▶ **Work item**:
Lines of the listing below that contain the string "Monaten" are to be returned.

(Stored data begins)

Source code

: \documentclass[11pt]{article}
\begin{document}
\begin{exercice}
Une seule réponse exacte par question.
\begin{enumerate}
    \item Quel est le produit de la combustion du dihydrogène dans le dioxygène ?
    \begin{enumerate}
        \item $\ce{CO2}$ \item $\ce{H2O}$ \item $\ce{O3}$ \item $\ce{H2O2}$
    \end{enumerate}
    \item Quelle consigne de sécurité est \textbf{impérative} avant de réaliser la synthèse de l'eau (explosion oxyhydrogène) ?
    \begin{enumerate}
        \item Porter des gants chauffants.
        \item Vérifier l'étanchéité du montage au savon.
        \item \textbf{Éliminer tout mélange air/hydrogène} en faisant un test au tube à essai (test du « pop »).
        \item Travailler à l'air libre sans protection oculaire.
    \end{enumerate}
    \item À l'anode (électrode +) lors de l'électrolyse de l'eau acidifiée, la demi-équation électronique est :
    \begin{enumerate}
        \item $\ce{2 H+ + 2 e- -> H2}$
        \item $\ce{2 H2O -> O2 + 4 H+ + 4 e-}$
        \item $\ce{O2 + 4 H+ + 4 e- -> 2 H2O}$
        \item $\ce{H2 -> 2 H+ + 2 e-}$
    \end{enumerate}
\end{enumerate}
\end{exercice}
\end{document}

(Stored data ends)
(Stored data begins)

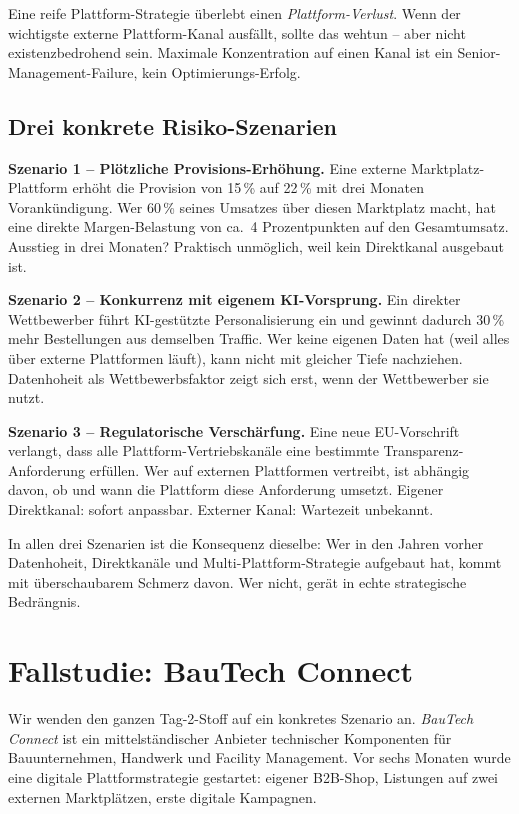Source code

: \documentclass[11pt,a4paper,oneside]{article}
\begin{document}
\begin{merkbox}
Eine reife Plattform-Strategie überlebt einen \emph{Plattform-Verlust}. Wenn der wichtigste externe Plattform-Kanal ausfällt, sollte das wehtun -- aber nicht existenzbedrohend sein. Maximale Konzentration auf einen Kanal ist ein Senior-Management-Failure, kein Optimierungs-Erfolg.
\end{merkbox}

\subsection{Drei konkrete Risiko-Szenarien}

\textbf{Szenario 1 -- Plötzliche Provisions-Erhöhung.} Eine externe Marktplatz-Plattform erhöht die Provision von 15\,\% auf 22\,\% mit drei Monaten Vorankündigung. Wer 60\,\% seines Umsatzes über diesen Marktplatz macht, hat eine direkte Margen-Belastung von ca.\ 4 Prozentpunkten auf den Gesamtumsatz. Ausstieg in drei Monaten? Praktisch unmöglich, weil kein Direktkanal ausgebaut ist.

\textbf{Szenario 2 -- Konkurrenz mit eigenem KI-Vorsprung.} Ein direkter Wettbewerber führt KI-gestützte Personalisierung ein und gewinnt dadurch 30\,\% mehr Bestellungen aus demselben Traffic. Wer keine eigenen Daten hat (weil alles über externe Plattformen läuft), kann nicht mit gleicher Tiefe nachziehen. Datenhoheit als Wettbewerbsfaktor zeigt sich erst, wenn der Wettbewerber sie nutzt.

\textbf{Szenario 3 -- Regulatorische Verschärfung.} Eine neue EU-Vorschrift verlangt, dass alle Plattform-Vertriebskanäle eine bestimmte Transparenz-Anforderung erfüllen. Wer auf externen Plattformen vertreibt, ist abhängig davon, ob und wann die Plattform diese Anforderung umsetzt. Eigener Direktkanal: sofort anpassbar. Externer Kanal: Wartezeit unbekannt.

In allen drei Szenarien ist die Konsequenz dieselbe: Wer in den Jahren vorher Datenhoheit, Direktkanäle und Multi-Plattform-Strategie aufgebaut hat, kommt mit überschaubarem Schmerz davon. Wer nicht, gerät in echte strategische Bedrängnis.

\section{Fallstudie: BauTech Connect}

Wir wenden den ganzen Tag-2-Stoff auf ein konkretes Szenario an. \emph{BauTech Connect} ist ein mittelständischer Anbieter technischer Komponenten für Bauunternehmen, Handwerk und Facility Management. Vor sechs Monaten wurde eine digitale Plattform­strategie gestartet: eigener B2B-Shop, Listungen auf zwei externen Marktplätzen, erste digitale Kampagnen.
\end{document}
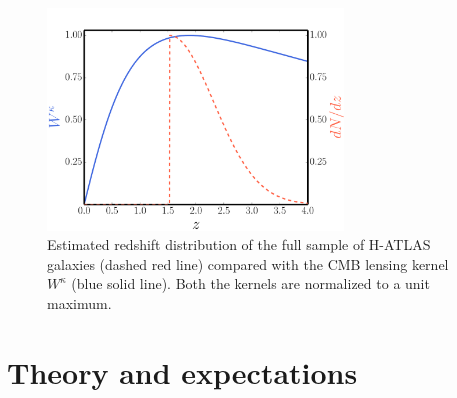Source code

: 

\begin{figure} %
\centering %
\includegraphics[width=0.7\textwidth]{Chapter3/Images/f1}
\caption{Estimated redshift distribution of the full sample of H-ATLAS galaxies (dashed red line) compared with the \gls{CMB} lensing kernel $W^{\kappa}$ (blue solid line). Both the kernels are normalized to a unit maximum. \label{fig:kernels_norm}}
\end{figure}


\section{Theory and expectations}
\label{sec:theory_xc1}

(Stored data ends)

▶ **Exercise solution**:
\textbf{Szenario 1 -- Plötzliche Provisions-Erhöhung.} Eine externe Marktplatz-Plattform erhöht die Provision von 15\,\% auf 22\,\% mit drei Monaten Vorankündigung. Wer 60\,\% seines Umsatzes über diesen Marktplatz macht, hat eine direkte Margen-Belastung von ca.\ 4 Prozentpunkten auf den Gesamtumsatz. Ausstieg in drei Monaten? Praktisch unmöglich, weil kein Direktkanal ausgebaut ist.
Wir wenden den ganzen Tag-2-Stoff auf ein konkretes Szenario an. \emph{BauTech Connect} ist ein mittelständischer Anbieter technischer Komponenten für Bauunternehmen, Handwerk und Facility Management. Vor sechs Monaten wurde eine digitale Plattform­strategie gestartet: eigener B2B-Shop, Listungen auf zwei externen Marktplätzen, erste digitale Kampagnen.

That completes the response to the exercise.